United Way of Chennai conducted a Business Session on ‘Post Budget Analysis’ at the Radisson Blu Hotel in Chennai on the evening of Saturday, 2nd March 2013. It was a well-attended event, with a large audience eager to listen to experts speak on the Union Budget and its ramifications on investments and market trends going forward.
The session started off with a welcome address by Mr. M. A. Alagappan, Chairman, United Way of Chennai on ‘Meaningful Impact on Livelihood by UWC’. In his address, Mr. Alagappan described the activities of UWC and the very positive impact that it has had on a large number of underprivileged and differently-abled youth. He also stressed upon how UWC has been able to act as an effective intermediary between the corporate social responsibilities of large organizations and deserving community development projects.
After an introduction, Mr. P. N. Vijay, well-known financial expert, delivered the keynote address of the day – ‘Budget 2013 – High Return Possibilities in a Ratings Watch Era’. Starting off with a remark on how much he has enjoyed doing the postbudget analysis for the third consecutive year, he gave some background and history of the Union Budgets, and how successive budget announcements have gradually transformed from being merely announcements of tax rates to becoming a platform for announcing policy measures that go far beyond just tax rates, Mr. Vijay went on to more specifics on the current budget announcements.
Mr. Vijay started with backdrop for the budget FY14 where in, he stated that some of the serious domestic challenges faced by the economy are mainly in terms of high retail inflation, slower GDP growth and higher levels of fiscal and current account deficits. He also highlighted the falling trends in investments relative to GDP, falling savings rates and lower investor confidence. Further he stated that the domestic economy was facing considerable headwinds by way of unfavorable combination of macro factors that could lead to a potential ratings downgrade.
On the FY14 Budget front, he stated that a higher allocation was proposed for plan expenditure, whereas subsidy provisions were on the lower side, and that revenue projections were somewhat optimistic. A slew of initiatives were also announced during the budget speech with regard to the proposed Food Security Act, cash transfer schemes, investment allowances, inflation-indexed securities, additional surcharge on assessees with incomes of `1 cr and above, increase in corporate surcharge, introduction of commodities transaction tax and some reductions in securities transaction tax. Some allocations to states to alleviate the losses suffered by them consequent to the introduction of the Goods & Services Act were also discussed.
Mr. Vijay highlighted that the equity markets initially reacted negatively on the lack of significant initiatives and ambiguity on the Tax Residency Certificate issue that could be important for foreign investors to take advantage of double tax avoidance treaties. He was of view that the budget did not propose any heavy dose of taxation and no major announcement. On the global market front, he was of the view that trends are improving given the improved investor outlook and higher liquidity. On the domestic market front, falling interest rates and reducing fiscal deficit are positive triggers for the markets. He expects 15% upside from the current equity market levels over a 12-month period and no rating change. He further stated that the risk to his views would be any delay in global recovery and domestic political development ahead of the election year. Upside scope to his views would be stronger than anticipated recovery and return of flows from retail investors.

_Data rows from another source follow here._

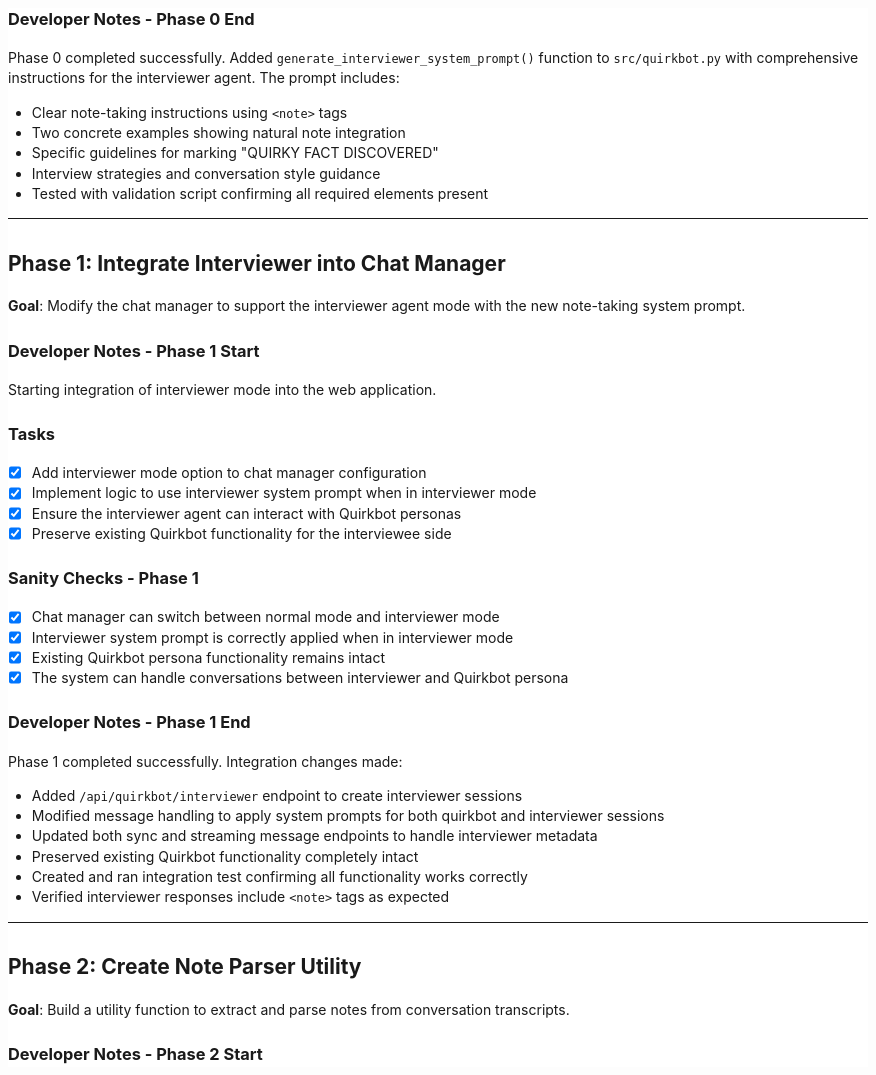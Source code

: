### Developer Notes - Phase 0 End

Phase 0 completed successfully. Added `generate_interviewer_system_prompt()` function to `src/quirkbot.py` with comprehensive instructions for the interviewer agent. The prompt includes:
- Clear note-taking instructions using `<note>` tags
- Two concrete examples showing natural note integration
- Specific guidelines for marking "QUIRKY FACT DISCOVERED"
- Interview strategies and conversation style guidance
- Tested with validation script confirming all required elements present

---

## Phase 1: Integrate Interviewer into Chat Manager

**Goal**: Modify the chat manager to support the interviewer agent mode with the new note-taking system prompt.

### Developer Notes - Phase 1 Start

Starting integration of interviewer mode into the web application.

### Tasks

- [x] Add interviewer mode option to chat manager configuration
- [x] Implement logic to use interviewer system prompt when in interviewer mode
- [x] Ensure the interviewer agent can interact with Quirkbot personas
- [x] Preserve existing Quirkbot functionality for the interviewee side

### Sanity Checks - Phase 1

- [x] Chat manager can switch between normal mode and interviewer mode
- [x] Interviewer system prompt is correctly applied when in interviewer mode
- [x] Existing Quirkbot persona functionality remains intact
- [x] The system can handle conversations between interviewer and Quirkbot persona

### Developer Notes - Phase 1 End

Phase 1 completed successfully. Integration changes made:
- Added `/api/quirkbot/interviewer` endpoint to create interviewer sessions
- Modified message handling to apply system prompts for both quirkbot and interviewer sessions
- Updated both sync and streaming message endpoints to handle interviewer metadata
- Preserved existing Quirkbot functionality completely intact
- Created and ran integration test confirming all functionality works correctly
- Verified interviewer responses include `<note>` tags as expected

---

## Phase 2: Create Note Parser Utility

**Goal**: Build a utility function to extract and parse notes from conversation transcripts.

### Developer Notes - Phase 2 Start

Mr. Vijay’s keynote address was followed by a panel discussion. After the panelists were introduced, the session started off with questions from audience to Mr. Nandkumar Surti , MD & CEO, JP Morgan Asset Management and Mr. Sankaran Naren, CIO, ICICI Prudential Asset Management. The session was moderated by Mr. Vijay. During the session, in the course of reacting to a number of interesting questions put up by the audience, both the panelists shared their views on the market and asset allocation to be followed by the investors going forward. Mr. Naren was of view that equity markets would be more or less range-bound in the near term and sentiments would improve gradually towards long-term investing. Key indicators to watch for the market would be crude oil moving to below USD 95 per barrel, the Rupee moving significantly in either direction or foreign institutional investors selling for reasons not connected with India. He highlighted that large-cap companies have higher cash and bank balances in their balance sheet which would help build the capex cycle for the next 1218 months. Liquidity in the equity markets would be the key driver in FY14, which would depend on household savings, which have dropped from 10% in 2007 to 4% in 2012. He also highlighted that the recent rally was driven by foreign institutional investors who have brought in more than `1,28,000 cr last year. Mr. Surti expects interest rate cuts to happen in the next 12-24 months as a result of lower inflation and fiscal consolidation. He also did not anticipate any ratings downgrade. Both the fund managers were of view that investors can maintain 70-80% in debt and 20-30% in equities and gradually build equities over the medium term.
After the panel discussion, Mr. N Lakshmi Narayanan handed over mementos to Mr. Vijay, Mr. Surti and Mr. Naren. A vote of thanks was delivered by Mr. Rajan Srikanth who thanked the audience and the sponsors of the event.